- _AVAILABLE RECORDS_:
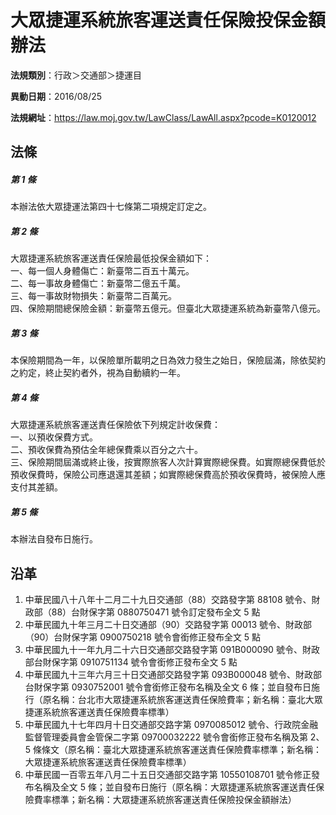 # 大眾捷運系統旅客運送責任保險投保金額辦法

**法規類別**：行政＞交通部＞捷運目

**異動日期**：2016/08/25  

**法規網址**：https://law.moj.gov.tw/LawClass/LawAll.aspx?pcode=K0120012





## 法條
##### 第 1 條
本辦法依大眾捷運法第四十七條第二項規定訂定之。

##### 第 2 條
大眾捷運系統旅客運送責任保險最低投保金額如下：  
一、每一個人身體傷亡：新臺幣二百五十萬元。  
二、每一事故身體傷亡：新臺幣二億五千萬。  
三、每一事故財物損失：新臺幣二百萬元。  
四、保險期間總保險金額：新臺幣五億元。但臺北大眾捷運系統為新臺幣八億元。

##### 第 3 條
本保險期間為一年，以保險單所載明之日為效力發生之始日，保險屆滿，除依契約之約定，終止契約者外，視為自動續約一年。

##### 第 4 條
大眾捷運系統旅客運送責任保險依下列規定計收保費：  
一、以預收保費方式。  
二、預收保費為預估全年總保費乘以百分之六十。  
三、保險期間屆滿或終止後，按實際旅客人次計算實際總保費。如實際總保費低於預收保費時，保險公司應退還其差額；如實際總保費高於預收保費時，被保險人應支付其差額。

##### 第 5 條
本辦法自發布日施行。

## 沿革
1. 中華民國八十八年十二月二十九日交通部（88）交路發字第 88108  號令、財政部（88）台財保字第 0880750471 號令訂定發布全文 5  點
1. 中華民國九十年三月二十日交通部（90）交路發字第 00013  號令、財政部（90）台財保字第 0900750218 號令會銜修正發布全文 5  點
1. 中華民國九十一年九月二十六日交通部交路發字第 091B000090 號令、財政部台財保字第 0910751134 號令會銜修正發布全文 5  點
1. 中華民國九十三年六月三十日交通部交路發字第 093B000048 號令、財政部台財保字第 0930752001 號令會銜修正發布名稱及全文 6  條；並自發布日施行（原名稱：台北市大眾捷運系統旅客運送責任保險費率；新名稱：臺北大眾捷運系統旅客運送責任保險費率標準）
1. 中華民國九十七年四月十日交通部交路字第 0970085012 號令、行政院金融監督管理委員會金管保二字第 09700032222  號令會銜修正發布名稱及第 2、5 條條文（原名稱：臺北大眾捷運系統旅客運送責任保險費率標準；新名稱：大眾捷運系統旅客運送責任保險費率標準）
1. 中華民國一百零五年八月二十五日交通部交路字第 10550108701  號令修正發布名稱及全文 5  條；並自發布日施行（原名稱：大眾捷運系統旅客運送責任保險費率標準；新名稱：大眾捷運系統旅客運送責任保險投保金額辦法）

- _YOUR TASK_: In the records above, locate the line that contains "二、每一事故身體傷亡：新臺幣二億五千萬。". Repeat it and every line after it, exactly, and nothing else.

- _RESULT OF THIS TASK_:
二、每一事故身體傷亡：新臺幣二億五千萬。  
三、每一事故財物損失：新臺幣二百萬元。  
四、保險期間總保險金額：新臺幣五億元。但臺北大眾捷運系統為新臺幣八億元。

##### 第 3 條
本保險期間為一年，以保險單所載明之日為效力發生之始日，保險屆滿，除依契約之約定，終止契約者外，視為自動續約一年。

##### 第 4 條
大眾捷運系統旅客運送責任保險依下列規定計收保費：  
一、以預收保費方式。  
二、預收保費為預估全年總保費乘以百分之六十。  
三、保險期間屆滿或終止後，按實際旅客人次計算實際總保費。如實際總保費低於預收保費時，保險公司應退還其差額；如實際總保費高於預收保費時，被保險人應支付其差額。

##### 第 5 條
本辦法自發布日施行。

## 沿革
1. 中華民國八十八年十二月二十九日交通部（88）交路發字第 88108  號令、財政部（88）台財保字第 0880750471 號令訂定發布全文 5  點
1. 中華民國九十年三月二十日交通部（90）交路發字第 00013  號令、財政部（90）台財保字第 0900750218 號令會銜修正發布全文 5  點
1. 中華民國九十一年九月二十六日交通部交路發字第 091B000090 號令、財政部台財保字第 0910751134 號令會銜修正發布全文 5  點
1. 中華民國九十三年六月三十日交通部交路發字第 093B000048 號令、財政部台財保字第 0930752001 號令會銜修正發布名稱及全文 6  條；並自發布日施行（原名稱：台北市大眾捷運系統旅客運送責任保險費率；新名稱：臺北大眾捷運系統旅客運送責任保險費率標準）
1. 中華民國九十七年四月十日交通部交路字第 0970085012 號令、行政院金融監督管理委員會金管保二字第 09700032222  號令會銜修正發布名稱及第 2、5 條條文（原名稱：臺北大眾捷運系統旅客運送責任保險費率標準；新名稱：大眾捷運系統旅客運送責任保險費率標準）
1. 中華民國一百零五年八月二十五日交通部交路字第 10550108701  號令修正發布名稱及全文 5  條；並自發布日施行（原名稱：大眾捷運系統旅客運送責任保險費率標準；新名稱：大眾捷運系統旅客運送責任保險投保金額辦法）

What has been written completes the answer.